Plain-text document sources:
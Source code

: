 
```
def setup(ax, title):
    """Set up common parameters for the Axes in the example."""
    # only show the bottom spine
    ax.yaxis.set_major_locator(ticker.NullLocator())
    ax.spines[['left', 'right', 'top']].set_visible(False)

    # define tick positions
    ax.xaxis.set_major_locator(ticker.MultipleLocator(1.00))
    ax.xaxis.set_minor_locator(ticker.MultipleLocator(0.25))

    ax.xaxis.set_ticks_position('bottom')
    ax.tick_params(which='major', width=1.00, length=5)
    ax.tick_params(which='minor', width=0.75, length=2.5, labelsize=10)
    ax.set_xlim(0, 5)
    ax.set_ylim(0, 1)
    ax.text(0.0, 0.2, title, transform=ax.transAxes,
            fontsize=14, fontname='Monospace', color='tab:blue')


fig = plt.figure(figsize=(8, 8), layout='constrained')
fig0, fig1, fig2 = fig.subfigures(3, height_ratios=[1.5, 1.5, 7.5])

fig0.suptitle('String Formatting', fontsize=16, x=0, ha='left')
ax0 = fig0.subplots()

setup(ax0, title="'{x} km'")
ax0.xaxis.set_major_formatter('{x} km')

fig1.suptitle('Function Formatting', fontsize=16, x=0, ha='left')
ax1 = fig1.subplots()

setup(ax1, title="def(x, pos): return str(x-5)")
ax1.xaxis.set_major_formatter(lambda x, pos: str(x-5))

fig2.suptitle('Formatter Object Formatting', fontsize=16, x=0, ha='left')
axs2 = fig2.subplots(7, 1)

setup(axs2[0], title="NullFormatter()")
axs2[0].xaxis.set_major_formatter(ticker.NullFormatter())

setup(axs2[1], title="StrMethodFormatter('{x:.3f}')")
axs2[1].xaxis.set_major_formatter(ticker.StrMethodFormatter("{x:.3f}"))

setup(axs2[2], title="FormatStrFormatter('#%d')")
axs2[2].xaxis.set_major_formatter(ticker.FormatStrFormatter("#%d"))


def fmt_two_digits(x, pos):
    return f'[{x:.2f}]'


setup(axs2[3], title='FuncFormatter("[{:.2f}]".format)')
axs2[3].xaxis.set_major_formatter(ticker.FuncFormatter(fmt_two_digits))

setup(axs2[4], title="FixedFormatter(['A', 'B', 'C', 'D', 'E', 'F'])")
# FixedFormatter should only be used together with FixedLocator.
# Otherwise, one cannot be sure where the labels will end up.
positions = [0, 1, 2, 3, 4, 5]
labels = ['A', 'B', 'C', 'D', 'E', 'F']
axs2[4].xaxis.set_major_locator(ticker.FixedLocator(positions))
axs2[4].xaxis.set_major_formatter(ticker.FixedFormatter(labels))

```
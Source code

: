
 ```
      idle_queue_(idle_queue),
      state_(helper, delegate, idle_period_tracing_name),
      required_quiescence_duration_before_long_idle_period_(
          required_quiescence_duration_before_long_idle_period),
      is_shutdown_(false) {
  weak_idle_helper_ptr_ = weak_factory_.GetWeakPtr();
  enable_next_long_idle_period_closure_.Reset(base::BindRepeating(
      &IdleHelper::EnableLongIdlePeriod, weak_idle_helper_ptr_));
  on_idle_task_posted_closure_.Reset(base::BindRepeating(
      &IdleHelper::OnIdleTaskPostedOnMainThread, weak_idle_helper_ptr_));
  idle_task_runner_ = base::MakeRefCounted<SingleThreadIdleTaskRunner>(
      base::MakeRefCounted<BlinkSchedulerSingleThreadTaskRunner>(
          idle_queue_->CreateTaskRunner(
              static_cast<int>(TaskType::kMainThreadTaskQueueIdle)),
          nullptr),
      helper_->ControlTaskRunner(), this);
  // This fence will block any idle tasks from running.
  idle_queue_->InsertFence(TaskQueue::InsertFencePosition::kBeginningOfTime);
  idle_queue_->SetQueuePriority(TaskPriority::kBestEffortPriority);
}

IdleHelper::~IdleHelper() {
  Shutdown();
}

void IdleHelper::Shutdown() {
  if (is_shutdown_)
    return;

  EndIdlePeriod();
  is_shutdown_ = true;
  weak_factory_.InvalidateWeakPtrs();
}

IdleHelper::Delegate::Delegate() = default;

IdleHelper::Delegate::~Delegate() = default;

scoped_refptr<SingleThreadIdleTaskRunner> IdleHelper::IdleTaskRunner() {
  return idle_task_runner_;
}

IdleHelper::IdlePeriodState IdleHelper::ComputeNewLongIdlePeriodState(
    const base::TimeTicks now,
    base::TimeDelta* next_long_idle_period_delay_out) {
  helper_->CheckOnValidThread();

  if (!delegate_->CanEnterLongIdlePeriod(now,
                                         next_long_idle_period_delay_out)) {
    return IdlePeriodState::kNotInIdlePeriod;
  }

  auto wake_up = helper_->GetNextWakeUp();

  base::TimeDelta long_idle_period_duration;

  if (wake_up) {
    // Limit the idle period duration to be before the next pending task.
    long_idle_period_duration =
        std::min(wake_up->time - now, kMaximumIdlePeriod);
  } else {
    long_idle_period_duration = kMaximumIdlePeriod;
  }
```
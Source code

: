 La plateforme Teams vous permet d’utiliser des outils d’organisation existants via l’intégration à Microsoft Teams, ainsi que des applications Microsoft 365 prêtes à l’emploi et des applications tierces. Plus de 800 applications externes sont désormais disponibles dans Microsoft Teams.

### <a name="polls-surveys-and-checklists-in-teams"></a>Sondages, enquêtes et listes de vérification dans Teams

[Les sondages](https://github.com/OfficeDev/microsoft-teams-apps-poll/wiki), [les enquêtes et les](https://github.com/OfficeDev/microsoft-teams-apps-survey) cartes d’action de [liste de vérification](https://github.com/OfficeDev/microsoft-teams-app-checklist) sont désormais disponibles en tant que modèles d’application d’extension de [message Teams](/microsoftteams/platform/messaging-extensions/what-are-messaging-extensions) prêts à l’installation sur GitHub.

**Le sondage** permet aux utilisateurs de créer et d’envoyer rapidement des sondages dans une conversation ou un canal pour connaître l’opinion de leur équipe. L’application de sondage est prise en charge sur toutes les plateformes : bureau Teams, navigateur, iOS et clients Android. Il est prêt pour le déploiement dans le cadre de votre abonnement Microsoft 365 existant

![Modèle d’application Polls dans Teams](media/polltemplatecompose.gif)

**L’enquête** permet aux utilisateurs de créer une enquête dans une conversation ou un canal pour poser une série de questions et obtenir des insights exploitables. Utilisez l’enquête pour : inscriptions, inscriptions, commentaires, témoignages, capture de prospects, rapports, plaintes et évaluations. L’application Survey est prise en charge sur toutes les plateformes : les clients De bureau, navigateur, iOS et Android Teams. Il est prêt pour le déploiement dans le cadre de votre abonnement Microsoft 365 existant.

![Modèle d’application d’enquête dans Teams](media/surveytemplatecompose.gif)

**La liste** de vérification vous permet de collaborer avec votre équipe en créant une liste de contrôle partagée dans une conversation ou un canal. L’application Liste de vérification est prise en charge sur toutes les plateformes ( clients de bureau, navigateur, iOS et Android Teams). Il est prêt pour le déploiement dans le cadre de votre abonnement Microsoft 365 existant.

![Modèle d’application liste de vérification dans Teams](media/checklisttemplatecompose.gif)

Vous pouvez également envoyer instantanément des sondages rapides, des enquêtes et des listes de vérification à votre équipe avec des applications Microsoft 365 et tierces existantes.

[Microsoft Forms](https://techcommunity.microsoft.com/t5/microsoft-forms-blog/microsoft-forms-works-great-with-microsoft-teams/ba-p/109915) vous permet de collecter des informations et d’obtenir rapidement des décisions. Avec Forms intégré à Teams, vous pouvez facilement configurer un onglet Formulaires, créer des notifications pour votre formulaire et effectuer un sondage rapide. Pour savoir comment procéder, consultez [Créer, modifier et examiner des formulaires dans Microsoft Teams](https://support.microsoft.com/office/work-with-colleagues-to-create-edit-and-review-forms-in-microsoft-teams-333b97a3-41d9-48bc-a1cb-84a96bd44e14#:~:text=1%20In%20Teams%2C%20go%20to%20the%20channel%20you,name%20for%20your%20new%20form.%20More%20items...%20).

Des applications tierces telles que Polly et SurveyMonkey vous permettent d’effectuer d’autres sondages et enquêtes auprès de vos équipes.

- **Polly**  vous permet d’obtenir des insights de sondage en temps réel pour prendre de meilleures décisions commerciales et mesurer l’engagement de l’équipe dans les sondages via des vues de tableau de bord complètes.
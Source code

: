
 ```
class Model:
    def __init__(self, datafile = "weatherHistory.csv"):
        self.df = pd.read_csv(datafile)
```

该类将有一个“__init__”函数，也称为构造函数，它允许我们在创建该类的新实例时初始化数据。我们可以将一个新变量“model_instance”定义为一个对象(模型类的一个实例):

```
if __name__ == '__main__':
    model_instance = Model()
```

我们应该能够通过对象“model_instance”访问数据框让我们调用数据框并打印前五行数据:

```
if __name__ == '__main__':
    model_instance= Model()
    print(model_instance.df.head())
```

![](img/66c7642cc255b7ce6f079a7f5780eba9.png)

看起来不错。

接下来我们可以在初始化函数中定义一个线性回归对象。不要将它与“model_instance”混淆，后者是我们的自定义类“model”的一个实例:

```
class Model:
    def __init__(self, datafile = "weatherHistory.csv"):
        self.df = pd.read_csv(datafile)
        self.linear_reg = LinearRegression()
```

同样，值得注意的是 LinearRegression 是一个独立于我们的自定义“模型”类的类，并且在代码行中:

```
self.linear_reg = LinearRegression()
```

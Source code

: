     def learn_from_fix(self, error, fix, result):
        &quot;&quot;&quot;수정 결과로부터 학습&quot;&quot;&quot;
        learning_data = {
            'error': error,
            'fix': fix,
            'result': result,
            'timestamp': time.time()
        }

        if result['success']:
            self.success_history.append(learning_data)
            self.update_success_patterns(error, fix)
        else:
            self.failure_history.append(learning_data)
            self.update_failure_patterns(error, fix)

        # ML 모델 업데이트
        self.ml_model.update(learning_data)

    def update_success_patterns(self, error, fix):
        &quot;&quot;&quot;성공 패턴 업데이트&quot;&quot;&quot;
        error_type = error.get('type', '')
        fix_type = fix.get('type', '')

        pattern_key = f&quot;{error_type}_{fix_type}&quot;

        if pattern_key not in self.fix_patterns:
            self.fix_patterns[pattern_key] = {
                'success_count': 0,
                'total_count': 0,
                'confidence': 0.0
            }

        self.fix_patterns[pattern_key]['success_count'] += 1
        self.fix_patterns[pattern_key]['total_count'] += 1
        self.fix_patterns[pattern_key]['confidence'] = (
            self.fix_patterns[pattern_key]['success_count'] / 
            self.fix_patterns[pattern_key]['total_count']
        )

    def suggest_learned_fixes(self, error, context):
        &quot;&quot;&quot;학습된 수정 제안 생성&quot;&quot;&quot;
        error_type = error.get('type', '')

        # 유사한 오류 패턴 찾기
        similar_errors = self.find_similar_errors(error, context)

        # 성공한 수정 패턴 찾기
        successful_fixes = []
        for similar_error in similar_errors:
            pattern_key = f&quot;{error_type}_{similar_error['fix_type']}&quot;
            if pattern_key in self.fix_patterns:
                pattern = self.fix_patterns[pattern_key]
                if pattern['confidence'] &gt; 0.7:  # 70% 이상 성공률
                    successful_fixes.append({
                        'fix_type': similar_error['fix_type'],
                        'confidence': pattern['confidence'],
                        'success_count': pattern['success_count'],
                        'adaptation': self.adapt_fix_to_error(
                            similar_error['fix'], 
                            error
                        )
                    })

- **Problem requirements**
Go through the records above, find each line with the string "which", and copy it.

- **Exercise response**
    ax.tick_params(which='major', width=1.00, length=5)
    ax.tick_params(which='minor', width=0.75, length=2.5, labelsize=10)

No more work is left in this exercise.